» **Work to complete**: Show all the lines in the data below that include the word "混合音频".

───── Data shown ─────

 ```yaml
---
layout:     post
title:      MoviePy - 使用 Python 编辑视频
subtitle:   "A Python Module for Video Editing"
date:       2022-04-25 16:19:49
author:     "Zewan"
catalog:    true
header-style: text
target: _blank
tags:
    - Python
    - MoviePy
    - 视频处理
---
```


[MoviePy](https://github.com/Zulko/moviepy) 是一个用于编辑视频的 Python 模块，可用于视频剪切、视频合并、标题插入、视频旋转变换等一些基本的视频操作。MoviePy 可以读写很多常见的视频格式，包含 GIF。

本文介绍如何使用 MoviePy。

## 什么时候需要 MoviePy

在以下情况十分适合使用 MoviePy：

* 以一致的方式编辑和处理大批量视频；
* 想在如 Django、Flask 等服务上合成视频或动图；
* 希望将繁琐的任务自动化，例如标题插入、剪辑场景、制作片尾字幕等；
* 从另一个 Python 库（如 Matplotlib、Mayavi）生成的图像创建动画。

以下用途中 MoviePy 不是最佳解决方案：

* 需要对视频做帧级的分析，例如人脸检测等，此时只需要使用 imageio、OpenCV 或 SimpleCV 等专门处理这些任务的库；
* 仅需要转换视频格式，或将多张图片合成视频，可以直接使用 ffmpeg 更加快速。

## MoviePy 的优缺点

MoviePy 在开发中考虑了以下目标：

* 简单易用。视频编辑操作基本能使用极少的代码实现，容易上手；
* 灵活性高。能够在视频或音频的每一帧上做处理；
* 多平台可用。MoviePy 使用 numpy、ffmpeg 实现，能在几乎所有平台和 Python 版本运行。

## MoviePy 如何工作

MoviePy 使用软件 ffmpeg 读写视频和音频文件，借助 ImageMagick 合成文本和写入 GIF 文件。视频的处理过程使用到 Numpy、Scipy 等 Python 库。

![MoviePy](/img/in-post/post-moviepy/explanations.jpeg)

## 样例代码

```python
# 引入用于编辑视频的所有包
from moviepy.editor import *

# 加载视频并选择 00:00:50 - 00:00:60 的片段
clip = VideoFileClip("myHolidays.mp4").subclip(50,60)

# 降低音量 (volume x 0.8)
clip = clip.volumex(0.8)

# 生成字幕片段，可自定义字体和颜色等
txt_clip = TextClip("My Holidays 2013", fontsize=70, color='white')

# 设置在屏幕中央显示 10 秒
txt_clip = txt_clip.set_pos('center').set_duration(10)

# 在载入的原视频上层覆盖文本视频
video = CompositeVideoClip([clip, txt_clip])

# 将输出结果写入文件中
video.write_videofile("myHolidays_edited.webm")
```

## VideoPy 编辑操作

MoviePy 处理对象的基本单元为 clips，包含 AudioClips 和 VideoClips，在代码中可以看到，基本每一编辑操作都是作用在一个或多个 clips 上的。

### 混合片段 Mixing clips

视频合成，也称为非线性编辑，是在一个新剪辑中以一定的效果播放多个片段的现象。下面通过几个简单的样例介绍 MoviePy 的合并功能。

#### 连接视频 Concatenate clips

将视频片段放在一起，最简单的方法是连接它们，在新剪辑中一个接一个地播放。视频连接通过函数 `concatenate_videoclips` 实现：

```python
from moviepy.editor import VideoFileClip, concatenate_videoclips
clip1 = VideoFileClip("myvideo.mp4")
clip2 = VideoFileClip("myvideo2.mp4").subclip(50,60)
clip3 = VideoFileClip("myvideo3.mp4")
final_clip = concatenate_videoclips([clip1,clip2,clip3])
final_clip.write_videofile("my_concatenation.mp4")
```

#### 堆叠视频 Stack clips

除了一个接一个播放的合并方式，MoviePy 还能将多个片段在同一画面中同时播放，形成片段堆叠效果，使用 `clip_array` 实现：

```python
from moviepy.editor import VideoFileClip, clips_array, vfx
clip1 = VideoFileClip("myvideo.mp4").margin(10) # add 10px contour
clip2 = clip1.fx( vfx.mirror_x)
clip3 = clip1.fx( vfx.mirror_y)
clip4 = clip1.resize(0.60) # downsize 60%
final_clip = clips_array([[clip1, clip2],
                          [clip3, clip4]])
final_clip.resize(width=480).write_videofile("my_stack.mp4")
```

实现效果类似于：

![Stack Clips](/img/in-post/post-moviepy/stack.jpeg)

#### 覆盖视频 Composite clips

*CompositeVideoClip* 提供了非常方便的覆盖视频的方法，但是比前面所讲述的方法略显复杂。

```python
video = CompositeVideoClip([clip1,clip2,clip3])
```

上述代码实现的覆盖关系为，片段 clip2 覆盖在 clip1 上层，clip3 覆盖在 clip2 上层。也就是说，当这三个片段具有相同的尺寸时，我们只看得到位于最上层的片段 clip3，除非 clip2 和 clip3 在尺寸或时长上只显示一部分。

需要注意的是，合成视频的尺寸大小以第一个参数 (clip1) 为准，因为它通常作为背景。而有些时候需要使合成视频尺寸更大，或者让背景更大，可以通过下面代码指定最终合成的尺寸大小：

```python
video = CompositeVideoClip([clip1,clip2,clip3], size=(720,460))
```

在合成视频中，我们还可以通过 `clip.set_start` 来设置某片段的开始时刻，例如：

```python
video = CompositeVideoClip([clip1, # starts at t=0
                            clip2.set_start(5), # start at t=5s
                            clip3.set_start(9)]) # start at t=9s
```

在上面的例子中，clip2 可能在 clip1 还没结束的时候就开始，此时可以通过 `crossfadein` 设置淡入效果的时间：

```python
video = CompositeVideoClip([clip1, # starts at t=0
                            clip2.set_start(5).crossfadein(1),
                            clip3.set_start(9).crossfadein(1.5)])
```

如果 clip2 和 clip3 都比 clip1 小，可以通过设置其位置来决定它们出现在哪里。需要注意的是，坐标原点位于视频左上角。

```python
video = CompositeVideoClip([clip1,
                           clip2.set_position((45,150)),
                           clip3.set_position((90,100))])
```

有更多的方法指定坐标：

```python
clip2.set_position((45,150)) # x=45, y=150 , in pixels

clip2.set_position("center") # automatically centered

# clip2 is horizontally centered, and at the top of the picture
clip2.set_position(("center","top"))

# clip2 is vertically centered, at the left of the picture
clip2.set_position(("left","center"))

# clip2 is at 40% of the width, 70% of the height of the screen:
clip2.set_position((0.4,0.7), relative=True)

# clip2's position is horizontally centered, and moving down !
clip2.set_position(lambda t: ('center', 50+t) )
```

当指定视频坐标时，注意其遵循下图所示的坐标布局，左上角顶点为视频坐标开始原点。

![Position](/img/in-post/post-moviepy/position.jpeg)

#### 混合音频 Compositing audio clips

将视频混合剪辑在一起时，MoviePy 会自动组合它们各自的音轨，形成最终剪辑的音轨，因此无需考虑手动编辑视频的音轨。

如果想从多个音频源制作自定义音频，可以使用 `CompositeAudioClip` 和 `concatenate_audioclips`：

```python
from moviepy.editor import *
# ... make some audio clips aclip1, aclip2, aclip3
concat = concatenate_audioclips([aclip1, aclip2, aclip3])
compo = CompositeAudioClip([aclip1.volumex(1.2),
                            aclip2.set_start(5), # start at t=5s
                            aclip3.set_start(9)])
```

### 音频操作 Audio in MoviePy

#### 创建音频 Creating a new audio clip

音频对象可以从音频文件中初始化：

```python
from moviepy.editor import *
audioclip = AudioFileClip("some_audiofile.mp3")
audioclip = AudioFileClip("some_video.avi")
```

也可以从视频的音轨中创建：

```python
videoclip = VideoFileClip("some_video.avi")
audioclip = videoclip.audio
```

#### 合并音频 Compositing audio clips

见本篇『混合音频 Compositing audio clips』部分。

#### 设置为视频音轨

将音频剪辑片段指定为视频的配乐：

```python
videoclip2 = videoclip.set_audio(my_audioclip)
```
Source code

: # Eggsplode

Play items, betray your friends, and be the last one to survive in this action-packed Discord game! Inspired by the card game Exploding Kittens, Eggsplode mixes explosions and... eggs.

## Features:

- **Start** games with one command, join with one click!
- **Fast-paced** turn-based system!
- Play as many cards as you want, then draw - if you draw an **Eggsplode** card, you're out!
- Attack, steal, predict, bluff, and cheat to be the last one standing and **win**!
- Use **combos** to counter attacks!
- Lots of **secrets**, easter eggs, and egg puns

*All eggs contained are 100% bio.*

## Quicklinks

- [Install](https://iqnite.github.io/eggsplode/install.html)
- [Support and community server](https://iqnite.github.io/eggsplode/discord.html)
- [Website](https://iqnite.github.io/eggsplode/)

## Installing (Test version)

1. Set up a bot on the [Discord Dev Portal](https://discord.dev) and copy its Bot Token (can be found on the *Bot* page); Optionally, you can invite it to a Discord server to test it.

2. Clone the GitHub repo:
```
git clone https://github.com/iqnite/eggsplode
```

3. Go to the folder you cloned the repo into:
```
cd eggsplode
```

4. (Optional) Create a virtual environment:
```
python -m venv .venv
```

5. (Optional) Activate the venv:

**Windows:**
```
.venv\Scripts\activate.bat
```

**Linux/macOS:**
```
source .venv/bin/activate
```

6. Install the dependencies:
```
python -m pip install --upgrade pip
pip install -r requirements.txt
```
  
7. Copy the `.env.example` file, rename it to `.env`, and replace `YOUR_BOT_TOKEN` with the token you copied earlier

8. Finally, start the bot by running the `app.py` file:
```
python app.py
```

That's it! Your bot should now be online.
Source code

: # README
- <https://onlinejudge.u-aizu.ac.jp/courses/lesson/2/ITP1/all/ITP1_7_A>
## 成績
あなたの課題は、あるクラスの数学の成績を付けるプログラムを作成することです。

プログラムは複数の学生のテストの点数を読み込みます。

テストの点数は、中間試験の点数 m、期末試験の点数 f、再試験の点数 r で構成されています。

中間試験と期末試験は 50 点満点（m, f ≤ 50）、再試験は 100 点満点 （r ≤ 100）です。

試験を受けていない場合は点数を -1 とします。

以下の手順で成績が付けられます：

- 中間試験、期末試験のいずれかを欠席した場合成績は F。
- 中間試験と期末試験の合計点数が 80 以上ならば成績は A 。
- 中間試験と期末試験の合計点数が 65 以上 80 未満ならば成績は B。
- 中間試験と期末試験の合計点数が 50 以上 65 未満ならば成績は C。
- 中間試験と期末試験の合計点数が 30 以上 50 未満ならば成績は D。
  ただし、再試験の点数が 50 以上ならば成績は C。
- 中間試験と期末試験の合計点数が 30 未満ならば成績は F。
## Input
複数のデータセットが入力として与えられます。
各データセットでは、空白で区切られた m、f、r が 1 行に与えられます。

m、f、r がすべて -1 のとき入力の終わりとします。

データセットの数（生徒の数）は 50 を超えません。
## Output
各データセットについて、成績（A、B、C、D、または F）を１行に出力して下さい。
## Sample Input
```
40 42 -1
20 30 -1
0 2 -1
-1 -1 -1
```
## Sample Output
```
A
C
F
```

─────

» **Answer box**:
#### 混合音频 Compositing audio clips
见本篇『混合音频 Compositing audio clips』部分。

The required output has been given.